On Thu, Feb 19, 2026 at 11:11:05PM +0100, Pim van Pelt wrote:
> Hoi,
> 
> Thanks for your time Ondrej, and apologies Maria for mistyping your name,
> Mrs IPng Networks is called Marina so that kind of just rolls off the
> keyboard sometimes :)
> 
> On 19.02.2026 18:04, Ondrej Zajicek wrote:
> > On Wed, Feb 18, 2026 at 09:59:05PM +0100, Pim van Pelt wrote:
> > > Hoi,
> > > 
> > > Thanks for taking a look, Marina and Ondrej, I appreciate it!
> > > 
> > > On 18.02.2026 17:50, Ondrej Zajicek wrote:
> > > > As others noted, the relevant branch is 'oz-evpn', the older 'evpn'
> > > > branch fell victim to my needlesly strict adherence to "do not rebase
> > > > public branch" rule. The patches in 'oz-evpn' are not only rebased on
> > > > newer BIRD version, but also have fixes squashed in them, and there is
> > > > newer development. I just pushed there rebase to 2.18. Please look at
> > > > this branch first. Also note there are some minor changes to EVPN 
> > > > protocol
> > > > configuration syntax.
> > > I have ported by vppevpn protocol implementation to be based on oz-evpn, 
> > > and
> > > the system is functional here also. Yaay!
> > > 
> > > I only had one small issue. In oz-evpn, the 'evpn' protocol will stay in
> > > 'startup' until the vxlan0 interface becomes ready. However, in my 
> > > usecase,
> > > vxlan is not performed by the kernel, but by VPP, so there is no 'vxlan0'
> > > interface. I need only 'vni' and 'router address' (and the remote VTEP) to
> > > construct the dataplane configuration. To allow the evpn protocol to
> > > transition to PS_UP, I decided to fire an event that announces the IMET if
> > > router_addr and VNI are set, and skips waiting for the interface.
> > Hmm, you have NULL interface in the encap->tunnel_dev? Or some fake 
> > interface
> > created by if_get_by_name()? Or some dummy/irrelevant interface (loopback)?
>
> I do specify an 'encapsulation vxlan { tunnel device "vxlan0";};'. It
> satisfies Bird2 by having an interface, it just doesn't exist in the kernel.
> In branch 'evpn' this was fine, in branch 'oz-evpn' this needs me to cheat a
> bit because we're waiting on the device to be oper-up and enslaved to the
> bridge. If I skip that part, everything works fine without any kernel
> interaction. See below in [1] for my cheat.

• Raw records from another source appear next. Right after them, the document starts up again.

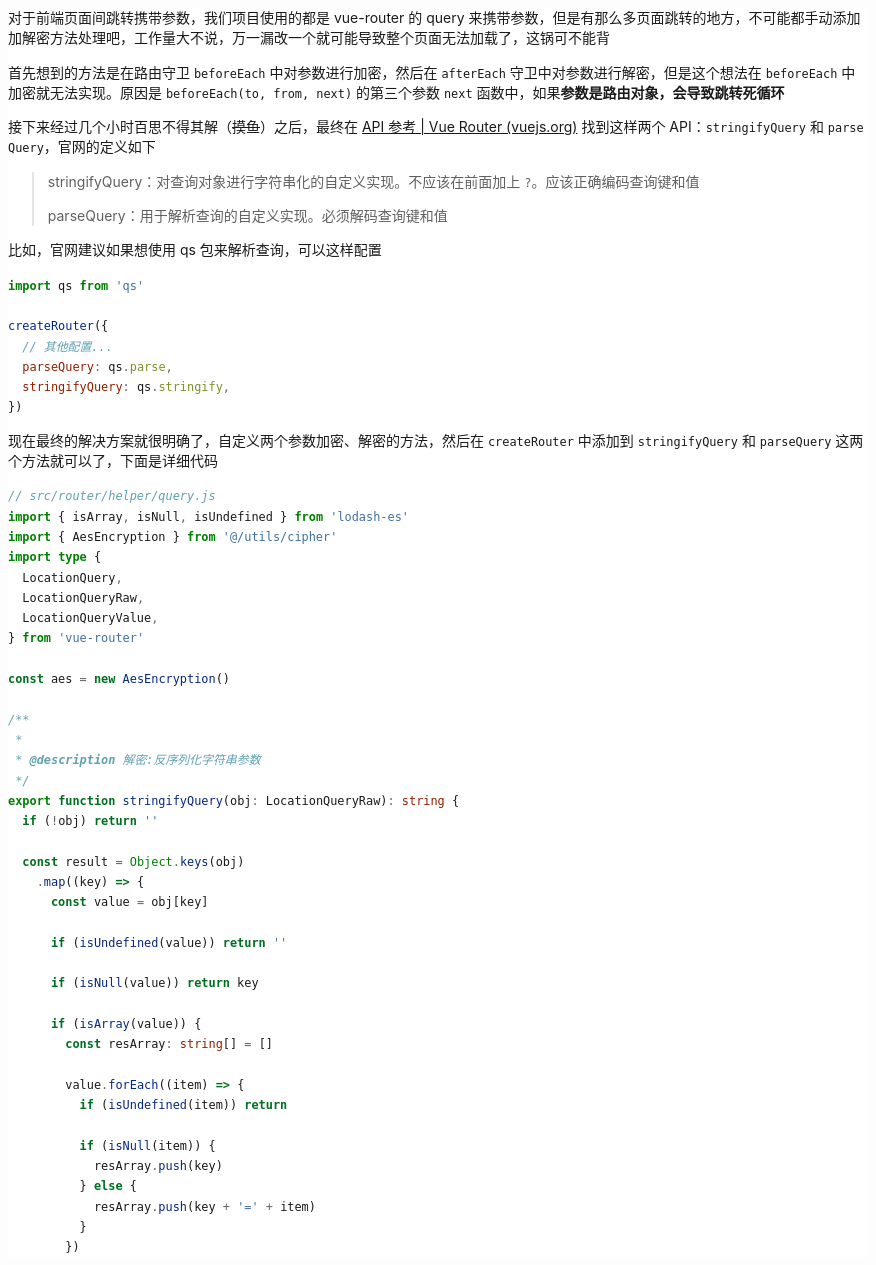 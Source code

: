 对于前端页面间跳转携带参数，我们项目使用的都是 vue-router 的 query 来携带参数，但是有那么多页面跳转的地方，不可能都手动添加加解密方法处理吧，工作量大不说，万一漏改一个就可能导致整个页面无法加载了，这锅可不能背

首先想到的方法是在路由守卫 `beforeEach` 中对参数进行加密，然后在 `afterEach` 守卫中对参数进行解密，但是这个想法在 `beforeEach` 中加密就无法实现。原因是 `beforeEach(to, from, next)` 的第三个参数 `next` 函数中，如果**参数是路由对象，会导致跳转死循环**

接下来经过几个小时百思不得其解（~~摸鱼~~）之后，最终在 [API 参考 | Vue Router (vuejs.org)](https://router.vuejs.org/zh/api/#stringifyquery) 找到这样两个 API：`stringifyQuery` 和 `parseQuery`，官网的定义如下

> stringifyQuery：对查询对象进行字符串化的自定义实现。不应该在前面加上 `?`。应该正确编码查询键和值
>
> parseQuery：用于解析查询的自定义实现。必须解码查询键和值

比如，官网建议如果想使用 qs 包来解析查询，可以这样配置

```js
import qs from 'qs'

createRouter({
  // 其他配置...
  parseQuery: qs.parse,
  stringifyQuery: qs.stringify,
})
```

现在最终的解决方案就很明确了，自定义两个参数加密、解密的方法，然后在 `createRouter` 中添加到 `stringifyQuery` 和 `parseQuery` 这两个方法就可以了，下面是详细代码

```ts
// src/router/helper/query.js
import { isArray, isNull, isUndefined } from 'lodash-es'
import { AesEncryption } from '@/utils/cipher'
import type {
  LocationQuery,
  LocationQueryRaw,
  LocationQueryValue,
} from 'vue-router'

const aes = new AesEncryption()

/**
 *
 * @description 解密:反序列化字符串参数
 */
export function stringifyQuery(obj: LocationQueryRaw): string {
  if (!obj) return ''

  const result = Object.keys(obj)
    .map((key) => {
      const value = obj[key]

      if (isUndefined(value)) return ''

      if (isNull(value)) return key

      if (isArray(value)) {
        const resArray: string[] = []

        value.forEach((item) => {
          if (isUndefined(item)) return

          if (isNull(item)) {
            resArray.push(key)
          } else {
            resArray.push(key + '=' + item)
          }
        })
```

That is the fake interface from if_get_by_name(). Using them in route
nexthops is 'fine' on the level that it does not crash due to NULL
dereference, but they were never supposed be used this way, they are
just placeholders for configuration.

Note that these fake interfaces are horrible hack in BIRD code, as
properly there should be two distinct structures: iface_config and
iface, the former representing interface referenced in config file, and
the latter representing real kernel interfaces found by 'device' protocol.
But we use the same structure for both cases.

I wonder if your setup would work, if you instead of using this fake interface
use some real placeholder interface, say loopback:

'encapsulation vxlan { tunnel device "lo"; };'

The 'cheat' have to be modified (it should wait for the interface,
but will ignore the fact that the interface is not a tunnel (i.e.
skip/ignore evpn_validate_iface_attrs()).

I am thinking about how to integrate your use case into oz-evpn, and
this seems to me as a much saner way.


> > Note that the nexthops of VXLAN-tunneled routes in bridge table are just
> > makeshift now, esp. usage of nh.gw for encap-dst-ip and nh->label[0]
> > encap-vni, these should get their own attributes (once we will redesign
> > nexthops to have proper attributes).
>
> The information I needed for my usecase, is nexthop '192.168.10.2', and
> mpls_label '20040' from etab, and IMET from evpntab (because in P2MP there
> will be multiple IMETs and etab will only carry one of them).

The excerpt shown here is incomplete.